XZ Utils 5.3.3alpha
Data Structures | Functions
file_info.c File Reference

Decode .xz file information into a lzma_index structure. More...

#include "index_decoder.h"

Data Structures

struct  lzma_file_info_coder
 

Functions

static bool fill_temp (lzma_file_info_coder *coder, const uint8_t *restrict in, size_t *restrict in_pos, size_t in_size)
 
static bool seek_to_pos (lzma_file_info_coder *coder, uint64_t target_pos, size_t in_start, size_t *in_pos, size_t in_size)
 
static lzma_ret reverse_seek (lzma_file_info_coder *coder, size_t in_start, size_t *in_pos, size_t in_size)
 
static size_t get_padding_size (const uint8_t *buf, size_t buf_size)
 Gets the number of zero-bytes at the end of the buffer. More...
 
static lzma_ret hide_format_error (lzma_ret ret)
 
static lzma_ret decode_index (lzma_file_info_coder *coder, const lzma_allocator *allocator, const uint8_t *restrict in, size_t *restrict in_pos, size_t in_size, bool update_file_cur_pos)
 
static lzma_ret file_info_decode (void *coder_ptr, const lzma_allocator *allocator, const uint8_t *restrict in, size_t *restrict in_pos, size_t in_size, uint8_t *restrict out lzma_attribute((__unused__)), size_t *restrict out_pos lzma_attribute((__unused__)), size_t out_size lzma_attribute((__unused__)), lzma_action action lzma_attribute((__unused__)))
 
static lzma_ret file_info_decoder_memconfig (void *coder_ptr, uint64_t *memusage, uint64_t *old_memlimit, uint64_t new_memlimit)
 
static void file_info_decoder_end (void *coder_ptr, const lzma_allocator *allocator)
 
static lzma_ret lzma_file_info_decoder_init (lzma_next_coder *next, const lzma_allocator *allocator, uint64_t *seek_pos, lzma_index **dest_index, uint64_t memlimit, uint64_t file_size)
 
lzma_ret lzma_file_info_decoder (lzma_stream *strm, lzma_index **dest_index, uint64_t memlimit, uint64_t file_size)
 Initialize a .xz file information decoder. More...
 

Detailed Description

Decode .xz file information into a lzma_index structure.

Function Documentation

◆ fill_temp()

static bool fill_temp ( lzma_file_info_coder coder,
const uint8_t *restrict  in,
size_t *restrict  in_pos,
size_t  in_size 
)
static

Copies data from in[*in_pos] into coder->temp until coder->temp_pos == coder->temp_size. This also keeps coder->file_cur_pos in sync with *in_pos. Returns true if more input is needed.

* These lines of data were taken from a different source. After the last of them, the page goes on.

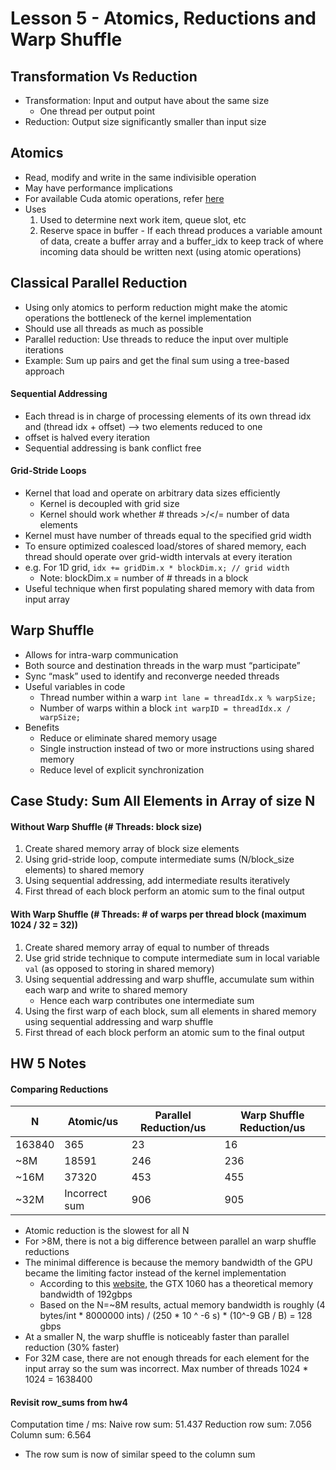 # Lesson 5 - Atomics, Reductions and Warp Shuffle

## Transformation Vs Reduction

- Transformation: Input and output have about the same size
  - One thread per output point
- Reduction: Output size significantly smaller than input size

## Atomics

- Read, modify and write in the same indivisible operation
- May have performance implications
- For available Cuda atomic operations, refer [here](https://docs.nvidia.com/cuda/cuda-c-programming-guide/index.html#atomic-functions)
- Uses
    1. Used to determine next work item, queue slot, etc
    2. Reserve space in buffer
      - If each thread produces a variable amount of data, create a buffer array and a buffer_idx to keep track of where incoming data should be written next (using atomic operations)

## Classical Parallel Reduction

- Using only atomics to perform reduction might make the atomic operations the bottleneck of the kernel implementation
- Should use all threads as much as possible
- Parallel reduction: Use threads to reduce the input over multiple iterations
- Example: Sum up pairs and get the final sum using a tree-based approach

#### Sequential Addressing

- Each thread is in charge of processing elements of its own thread idx and (thread idx + offset) --> two elements reduced to one
- offset is halved every iteration
- Sequential addressing is bank conflict free

#### Grid-Stride Loops

- Kernel that load and operate on arbitrary data sizes efficiently
  - Kernel is decoupled with grid size
  - Kernel should work whether # threads >/</= number of data elements
- Kernel must have number of threads equal to the specified grid width
- To ensure optimized coalesced load/stores of shared memory, each thread should operate over grid-width intervals at every iteration
- e.g. For 1D grid, `idx += gridDim.x * blockDim.x; // grid width`
  - Note: blockDim.x = number of # threads in a block
- Useful technique when first populating shared memory with data from input array

## Warp Shuffle

- Allows for intra-warp communication
- Both source and destination threads in the warp must “participate”
- Sync “mask” used to identify and reconverge needed threads
- Useful variables in code
  - Thread number within a warp `int lane = threadIdx.x % warpSize;`
  - Number of warps within a block `int warpID = threadIdx.x / warpSize;`
- Benefits
  - Reduce or eliminate shared memory usage
  - Single instruction instead of two or more instructions using shared memory
  - Reduce level of explicit synchronization

## Case Study: Sum All Elements in Array of size N

#### Without Warp Shuffle (# Threads: block size)
1. Create shared memory array of block size elements
2. Using grid-stride loop, compute intermediate sums (N/block_size elements) to shared memory
3. Using sequential addressing, add intermediate results iteratively
4. First thread of each block perform an atomic sum to the final output

#### With Warp Shuffle (# Threads: # of warps per thread block (maximum 1024 / 32 = 32))
1. Create shared memory array of equal to number of threads
2. Use grid stride technique to compute intermediate sum in local variable `val` (as opposed to storing in shared memory)
3. Using sequential addressing and warp shuffle, accumulate sum within each warp and write to shared memory
    - Hence each warp contributes one intermediate sum
4. Using the first warp of each block, sum all elements in shared memory using sequential addressing and warp shuffle
5. First thread of each block perform an atomic sum to the final output

## HW 5 Notes

#### Comparing Reductions

|    N    | Atomic/us | Parallel Reduction/us | Warp Shuffle Reduction/us |
| ------- | --------- | --------------------- | ------------------------- |
| 163840  | 365       | 23                    | 16                        |
| ~8M     | 18591     | 246                   | 236                       |
| ~16M    | 37320     | 453                   | 455                       |
| ~32M    | Incorrect sum | 906               | 905                       |

- Atomic reduction is the slowest for all N
- For >8M, there is not a big difference between parallel an warp shuffle reductions
- The minimal difference is because the memory bandwidth of the GPU became the limiting factor instead of the kernel implementation
   - According to this [website](https://www.techspot.com/review/1209-nvidia-geforce-gtx-1060/), the GTX 1060 has a theoretical memory bandwidth of 192gbps
   - Based on the N=~8M results, actual memory bandwidth is roughly
     (4 bytes/int * 8000000 ints) / (250 * 10 ^ -6 s) * (10^-9 GB / B) = 128 gbps
- At a smaller N, the warp shuffle is noticeably faster than parallel reduction (30% faster)
- For 32M case, there are not enough threads for each element for the input array so the sum was incorrect. Max number of threads 1024 * 1024 = 1638400

#### Revisit row_sums from hw4

Computation time / ms:
Naive row sum: 51.437
Reduction row sum: 7.056
Column sum: 6.564

- The row sum is now of similar speed to the column sum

References lzma_file_info_coder::file_cur_pos, and lzma_bufcpy().

◆ seek_to_pos()

static bool seek_to_pos ( lzma_file_info_coder coder,
uint64_t  target_pos,
size_t  in_start,
size_t *  in_pos,
size_t  in_size 
)
static

Seeks to the absolute file position specified by target_pos. This tries to do the seeking by only modifying *in_pos, if possible. The main benefit of this is that if one passes the whole file at once to lzma_code(), the decoder will never need to return LZMA_SEEK_NEEDED as all the seeking can be done by adjusting *in_pos in this function.

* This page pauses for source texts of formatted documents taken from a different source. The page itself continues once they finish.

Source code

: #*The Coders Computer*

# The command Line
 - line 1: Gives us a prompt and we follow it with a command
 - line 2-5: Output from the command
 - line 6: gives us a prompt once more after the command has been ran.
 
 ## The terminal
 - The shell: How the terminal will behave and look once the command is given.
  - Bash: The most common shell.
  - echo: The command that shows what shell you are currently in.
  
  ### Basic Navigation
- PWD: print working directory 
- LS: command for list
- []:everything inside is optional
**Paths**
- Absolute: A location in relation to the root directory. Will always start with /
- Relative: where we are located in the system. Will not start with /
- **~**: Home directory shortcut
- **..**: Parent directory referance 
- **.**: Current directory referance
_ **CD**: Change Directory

Returns true if an external seek is needed and the caller must return LZMA_SEEK_NEEDED.

◆ reverse_seek()

static lzma_ret reverse_seek ( lzma_file_info_coder coder,
size_t  in_start,
size_t *  in_pos,
size_t  in_size 
)
static

The caller sets coder->file_target_pos so that it points to the end of the desired file position. This function then determines how far backwards from that position we can seek. After seeking fill_temp() can be used to read data into coder->temp. When fill_temp() has finished, coder->temp[coder->temp_size] will match coder->file_target_pos.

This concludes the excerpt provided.